What is needed: A verbatim copy of the entries is the required answer.

Recorded information:
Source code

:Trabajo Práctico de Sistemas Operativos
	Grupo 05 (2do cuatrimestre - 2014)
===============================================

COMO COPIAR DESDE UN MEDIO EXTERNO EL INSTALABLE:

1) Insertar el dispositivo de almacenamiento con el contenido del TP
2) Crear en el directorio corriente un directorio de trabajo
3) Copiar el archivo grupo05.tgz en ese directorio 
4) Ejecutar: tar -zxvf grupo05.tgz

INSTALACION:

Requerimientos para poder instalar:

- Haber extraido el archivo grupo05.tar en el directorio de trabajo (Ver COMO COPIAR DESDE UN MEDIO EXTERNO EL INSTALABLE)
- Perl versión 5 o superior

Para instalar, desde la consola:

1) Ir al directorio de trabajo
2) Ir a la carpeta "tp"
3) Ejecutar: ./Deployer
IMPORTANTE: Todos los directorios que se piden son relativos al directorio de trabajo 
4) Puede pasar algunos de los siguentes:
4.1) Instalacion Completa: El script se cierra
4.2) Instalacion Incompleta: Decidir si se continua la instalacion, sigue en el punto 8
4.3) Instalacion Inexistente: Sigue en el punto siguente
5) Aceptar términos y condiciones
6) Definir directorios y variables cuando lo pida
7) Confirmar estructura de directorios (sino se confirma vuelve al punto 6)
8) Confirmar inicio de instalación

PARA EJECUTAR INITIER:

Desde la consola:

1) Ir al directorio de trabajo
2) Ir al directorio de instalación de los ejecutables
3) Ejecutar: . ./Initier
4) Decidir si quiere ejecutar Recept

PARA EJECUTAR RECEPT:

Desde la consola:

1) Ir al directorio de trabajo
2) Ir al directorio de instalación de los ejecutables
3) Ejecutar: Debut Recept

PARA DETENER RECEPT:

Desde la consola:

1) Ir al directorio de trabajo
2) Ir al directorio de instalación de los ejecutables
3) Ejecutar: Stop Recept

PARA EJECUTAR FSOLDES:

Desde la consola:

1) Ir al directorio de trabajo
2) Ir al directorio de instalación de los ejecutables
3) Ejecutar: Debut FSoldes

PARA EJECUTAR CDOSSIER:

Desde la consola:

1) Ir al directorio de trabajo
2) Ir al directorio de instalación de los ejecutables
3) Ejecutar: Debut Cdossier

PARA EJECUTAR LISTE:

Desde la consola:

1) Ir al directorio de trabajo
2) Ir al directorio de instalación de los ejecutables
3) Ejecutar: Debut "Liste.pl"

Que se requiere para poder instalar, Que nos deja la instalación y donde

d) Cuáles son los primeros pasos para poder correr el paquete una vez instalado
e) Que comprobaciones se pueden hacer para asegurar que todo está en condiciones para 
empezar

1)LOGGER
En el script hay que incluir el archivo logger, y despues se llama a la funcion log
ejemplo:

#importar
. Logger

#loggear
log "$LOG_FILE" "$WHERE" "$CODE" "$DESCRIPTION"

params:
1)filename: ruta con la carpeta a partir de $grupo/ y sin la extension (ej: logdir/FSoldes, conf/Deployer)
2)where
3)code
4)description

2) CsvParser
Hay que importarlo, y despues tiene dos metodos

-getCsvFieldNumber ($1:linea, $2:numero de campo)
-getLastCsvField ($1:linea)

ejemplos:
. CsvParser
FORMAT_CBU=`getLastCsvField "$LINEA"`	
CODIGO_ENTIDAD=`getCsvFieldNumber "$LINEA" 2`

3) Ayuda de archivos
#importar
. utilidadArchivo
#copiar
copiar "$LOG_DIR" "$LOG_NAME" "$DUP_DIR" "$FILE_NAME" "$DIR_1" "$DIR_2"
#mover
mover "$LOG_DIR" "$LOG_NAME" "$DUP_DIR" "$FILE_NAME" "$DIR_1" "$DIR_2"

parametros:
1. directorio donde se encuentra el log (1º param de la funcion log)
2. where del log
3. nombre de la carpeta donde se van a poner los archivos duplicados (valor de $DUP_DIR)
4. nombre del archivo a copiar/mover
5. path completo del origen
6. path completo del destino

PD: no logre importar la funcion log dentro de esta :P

Response to this task:
Source code

:Trabajo Práctico de Sistemas Operativos
	Grupo 05 (2do cuatrimestre - 2014)
===============================================

COMO COPIAR DESDE UN MEDIO EXTERNO EL INSTALABLE:

1) Insertar el dispositivo de almacenamiento con el contenido del TP
2) Crear en el directorio corriente un directorio de trabajo
3) Copiar el archivo grupo05.tgz en ese directorio 
4) Ejecutar: tar -zxvf grupo05.tgz

INSTALACION:

Requerimientos para poder instalar:

- Haber extraido el archivo grupo05.tar en el directorio de trabajo (Ver COMO COPIAR DESDE UN MEDIO EXTERNO EL INSTALABLE)
- Perl versión 5 o superior

Para instalar, desde la consola:

1) Ir al directorio de trabajo
2) Ir a la carpeta "tp"
3) Ejecutar: ./Deployer
IMPORTANTE: Todos los directorios que se piden son relativos al directorio de trabajo 
4) Puede pasar algunos de los siguentes:
4.1) Instalacion Completa: El script se cierra
4.2) Instalacion Incompleta: Decidir si se continua la instalacion, sigue en el punto 8
4.3) Instalacion Inexistente: Sigue en el punto siguente
5) Aceptar términos y condiciones
6) Definir directorios y variables cuando lo pida
7) Confirmar estructura de directorios (sino se confirma vuelve al punto 6)
8) Confirmar inicio de instalación

PARA EJECUTAR INITIER:

Desde la consola:

1) Ir al directorio de trabajo
2) Ir al directorio de instalación de los ejecutables
3) Ejecutar: . ./Initier
4) Decidir si quiere ejecutar Recept

PARA EJECUTAR RECEPT:

Desde la consola:

1) Ir al directorio de trabajo
2) Ir al directorio de instalación de los ejecutables
3) Ejecutar: Debut Recept

PARA DETENER RECEPT:

Desde la consola:

1) Ir al directorio de trabajo
2) Ir al directorio de instalación de los ejecutables
3) Ejecutar: Stop Recept

PARA EJECUTAR FSOLDES:

Desde la consola:

1) Ir al directorio de trabajo
2) Ir al directorio de instalación de los ejecutables
3) Ejecutar: Debut FSoldes

PARA EJECUTAR CDOSSIER:

Desde la consola:

1) Ir al directorio de trabajo
2) Ir al directorio de instalación de los ejecutables
3) Ejecutar: Debut Cdossier

PARA EJECUTAR LISTE:

Desde la consola:

1) Ir al directorio de trabajo
2) Ir al directorio de instalación de los ejecutables
3) Ejecutar: Debut "Liste.pl"

Que se requiere para poder instalar, Que nos deja la instalación y donde

d) Cuáles son los primeros pasos para poder correr el paquete una vez instalado
e) Que comprobaciones se pueden hacer para asegurar que todo está en condiciones para 
empezar

1)LOGGER
En el script hay que incluir el archivo logger, y despues se llama a la funcion log
ejemplo:

#importar
. Logger

#loggear
log "$LOG_FILE" "$WHERE" "$CODE" "$DESCRIPTION"

params:
1)filename: ruta con la carpeta a partir de $grupo/ y sin la extension (ej: logdir/FSoldes, conf/Deployer)
2)where
3)code
4)description

2) CsvParser
Hay que importarlo, y despues tiene dos metodos

-getCsvFieldNumber ($1:linea, $2:numero de campo)
-getLastCsvField ($1:linea)

ejemplos:
. CsvParser
FORMAT_CBU=`getLastCsvField "$LINEA"`	
CODIGO_ENTIDAD=`getCsvFieldNumber "$LINEA" 2`

3) Ayuda de archivos
#importar
. utilidadArchivo
#copiar
copiar "$LOG_DIR" "$LOG_NAME" "$DUP_DIR" "$FILE_NAME" "$DIR_1" "$DIR_2"
#mover
mover "$LOG_DIR" "$LOG_NAME" "$DUP_DIR" "$FILE_NAME" "$DIR_1" "$DIR_2"

parametros:
1. directorio donde se encuentra el log (1º param de la funcion log)
2. where del log
3. nombre de la carpeta donde se van a poner los archivos duplicados (valor de $DUP_DIR)
4. nombre del archivo a copiar/mover
5. path completo del origen
6. path completo del destino

PD: no logre importar la funcion log dentro de esta :P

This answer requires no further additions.